Dataset entries:
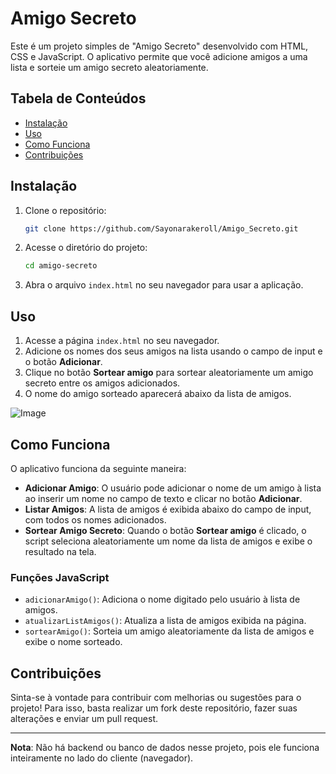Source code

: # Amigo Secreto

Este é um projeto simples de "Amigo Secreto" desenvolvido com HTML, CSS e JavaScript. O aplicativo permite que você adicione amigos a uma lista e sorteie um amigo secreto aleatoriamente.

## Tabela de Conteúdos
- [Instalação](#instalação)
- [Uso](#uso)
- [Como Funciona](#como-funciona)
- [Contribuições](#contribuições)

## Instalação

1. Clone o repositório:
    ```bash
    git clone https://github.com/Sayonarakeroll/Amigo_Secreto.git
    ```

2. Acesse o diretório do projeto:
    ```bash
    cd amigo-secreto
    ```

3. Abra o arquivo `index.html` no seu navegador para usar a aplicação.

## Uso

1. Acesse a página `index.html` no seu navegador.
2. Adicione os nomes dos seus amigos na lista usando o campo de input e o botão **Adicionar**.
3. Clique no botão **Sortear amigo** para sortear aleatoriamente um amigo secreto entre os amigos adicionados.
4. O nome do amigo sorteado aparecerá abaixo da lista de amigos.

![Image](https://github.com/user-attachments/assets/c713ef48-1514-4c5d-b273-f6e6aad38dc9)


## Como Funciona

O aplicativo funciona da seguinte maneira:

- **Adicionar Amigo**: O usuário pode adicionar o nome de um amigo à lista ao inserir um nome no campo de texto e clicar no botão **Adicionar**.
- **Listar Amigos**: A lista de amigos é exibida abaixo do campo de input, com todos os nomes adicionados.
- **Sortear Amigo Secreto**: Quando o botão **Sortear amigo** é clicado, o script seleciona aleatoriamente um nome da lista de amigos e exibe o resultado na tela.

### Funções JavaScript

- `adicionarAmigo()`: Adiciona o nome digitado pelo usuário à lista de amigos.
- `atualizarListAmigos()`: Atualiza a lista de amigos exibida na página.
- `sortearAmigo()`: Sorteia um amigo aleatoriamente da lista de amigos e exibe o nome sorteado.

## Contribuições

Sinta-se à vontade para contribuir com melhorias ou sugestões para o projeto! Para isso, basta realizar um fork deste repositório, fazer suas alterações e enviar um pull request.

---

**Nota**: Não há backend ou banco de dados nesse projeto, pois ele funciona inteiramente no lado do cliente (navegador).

WHAT NEEDS TO BE DONE: Set down the lines from the one with "Sinta-se à vontade" through the end of the data above. Keep each exactly as written and add no other line.

SOLUTION TO THIS PROBLEM:
Sinta-se à vontade para contribuir com melhorias ou sugestões para o projeto! Para isso, basta realizar um fork deste repositório, fazer suas alterações e enviar um pull request.

---

**Nota**: Não há backend ou banco de dados nesse projeto, pois ele funciona inteiramente no lado do cliente (navegador).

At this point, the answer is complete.